Feedback to consultants leading the Greater Downtown Master Plan shows support for re-streeting outweighed support to keep it pedestrian only.
Pope said the board, realizing that many in Oak Park cherish the pedestrian nature of the mall, worked to ensure that the remade mall will be pedestrian-friendly.
And, at the very least, the new mall will be able to be easily converted into a pedestrian-only space for special events by popping up bollards at the auto entrances. If in the future the village decides that autos shouldn't be allowed on the mall, "all you do is put the bollards in," he said.
The alternative-remaking the mall as a pedestrian-only space-if unsuccessful, would mean a costly re-streeting on top of today's costs, Pope said.
Trustee Elizabeth Brady said infrastructure improvements (about half of the $5 million will be spent on water and sewer improvements) are exactly what tax increment financing (TIF) money should be spent on, rather than developer incentives.
That shift in TIF money use was called for in the master plan.
Trustee Ray Johnson said the board needed to stick to its previous decision to help reduce uncertainty for businesses and potential investors downtown.

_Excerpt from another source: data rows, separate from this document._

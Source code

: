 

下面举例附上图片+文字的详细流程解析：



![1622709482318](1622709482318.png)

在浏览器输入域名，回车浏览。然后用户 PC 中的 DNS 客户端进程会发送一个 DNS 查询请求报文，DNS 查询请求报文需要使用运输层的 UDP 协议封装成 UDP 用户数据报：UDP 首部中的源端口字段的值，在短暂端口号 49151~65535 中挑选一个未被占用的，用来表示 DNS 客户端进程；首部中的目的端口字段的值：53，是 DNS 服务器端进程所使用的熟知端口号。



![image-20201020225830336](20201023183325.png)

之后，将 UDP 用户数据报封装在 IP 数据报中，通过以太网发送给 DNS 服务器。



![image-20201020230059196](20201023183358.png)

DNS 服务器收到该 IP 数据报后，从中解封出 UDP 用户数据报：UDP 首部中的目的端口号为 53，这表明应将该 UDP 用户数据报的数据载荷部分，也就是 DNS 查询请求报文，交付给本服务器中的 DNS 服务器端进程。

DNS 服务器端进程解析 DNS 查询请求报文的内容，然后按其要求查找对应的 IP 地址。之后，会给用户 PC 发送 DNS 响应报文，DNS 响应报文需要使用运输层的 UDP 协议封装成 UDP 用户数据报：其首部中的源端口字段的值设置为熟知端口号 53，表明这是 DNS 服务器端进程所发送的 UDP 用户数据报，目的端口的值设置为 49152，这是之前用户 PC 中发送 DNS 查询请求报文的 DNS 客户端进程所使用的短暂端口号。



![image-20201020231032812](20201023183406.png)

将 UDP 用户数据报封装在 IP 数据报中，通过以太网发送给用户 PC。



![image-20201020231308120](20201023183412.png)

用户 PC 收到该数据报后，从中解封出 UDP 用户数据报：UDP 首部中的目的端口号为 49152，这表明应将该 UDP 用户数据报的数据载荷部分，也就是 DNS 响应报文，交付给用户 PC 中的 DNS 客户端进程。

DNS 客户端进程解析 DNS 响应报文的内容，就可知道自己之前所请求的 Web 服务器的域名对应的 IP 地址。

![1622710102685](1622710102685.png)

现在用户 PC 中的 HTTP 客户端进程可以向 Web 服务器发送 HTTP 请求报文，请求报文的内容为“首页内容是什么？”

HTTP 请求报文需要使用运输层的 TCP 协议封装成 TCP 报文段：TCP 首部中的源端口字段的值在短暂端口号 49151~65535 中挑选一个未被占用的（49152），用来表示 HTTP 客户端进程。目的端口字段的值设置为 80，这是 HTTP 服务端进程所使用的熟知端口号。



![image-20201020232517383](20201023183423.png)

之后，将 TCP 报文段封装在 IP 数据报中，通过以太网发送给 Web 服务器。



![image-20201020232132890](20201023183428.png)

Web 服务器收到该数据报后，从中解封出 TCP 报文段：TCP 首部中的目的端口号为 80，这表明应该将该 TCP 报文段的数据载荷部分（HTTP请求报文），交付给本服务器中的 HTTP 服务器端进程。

That's a sentiment that Milstein shared in December 2005, when he called the re-streeting a "good first step to reduce uncertainty" in the downtown business community.
Trustee Galen Gockel said the mall will be more attractive to walkers after the project is complete. "It will be a magnet which will draw people from all over the community [to an area] that they've abandoned."
Village Engineer Jim Budrick rebutted claims that opening Marion Street would make traffic downtown worse than it is now. "When we open this street to two-way traffic, it will work very well," he said, adding that he's studied traffic in Oak Park for three decades.
Despite the online petition, which boasted more than 935 signatures as of midday Tuesday, just a dozen speakers addressed the board Monday night opposing the project.
John Abbott, of the 500 block of South Ridgeland Avenue, said comments on the petition represent an "alternative vision" for the street, and suggested that consultants had "sold [the board] and ill-begotten bill of goods."
Les Golden, of the 900 block of Forest Avenue, compared the board's decision to the Bay of Pigs and New Coke and said only one explanation makes sense: "It has to be groupthink. There's no other explanation." He plugged a rally scheduled for noon on March 10 at the mall for supporters of the "Save the Marion Street Mall" movement.
Brady later said that village representatives ought to attend the rally to answer questions about the mall redesign. Village leaders received about two dozen calls or e-mails opposing the project, but no one has asked to sit down to discuss the project, Barwin said.
In a written statement after the meeting, Golden said, "the blatant disregard of clearly expressed, passionate public sentiment against destroying the Marion Street mall by the village board is unconscionable," and urged support for Milstein and his VCA running mates in the April 17 election.
Five speakers supported the mall redesign, including Adriana Kopecka, owner of the Rocking Horse Boutique, 119 N. Marion St., and Bugaboo Shoes-the latter is going out of business.
"If we keep [the mall] the way it is, it's going to be a complete vacancy," she said.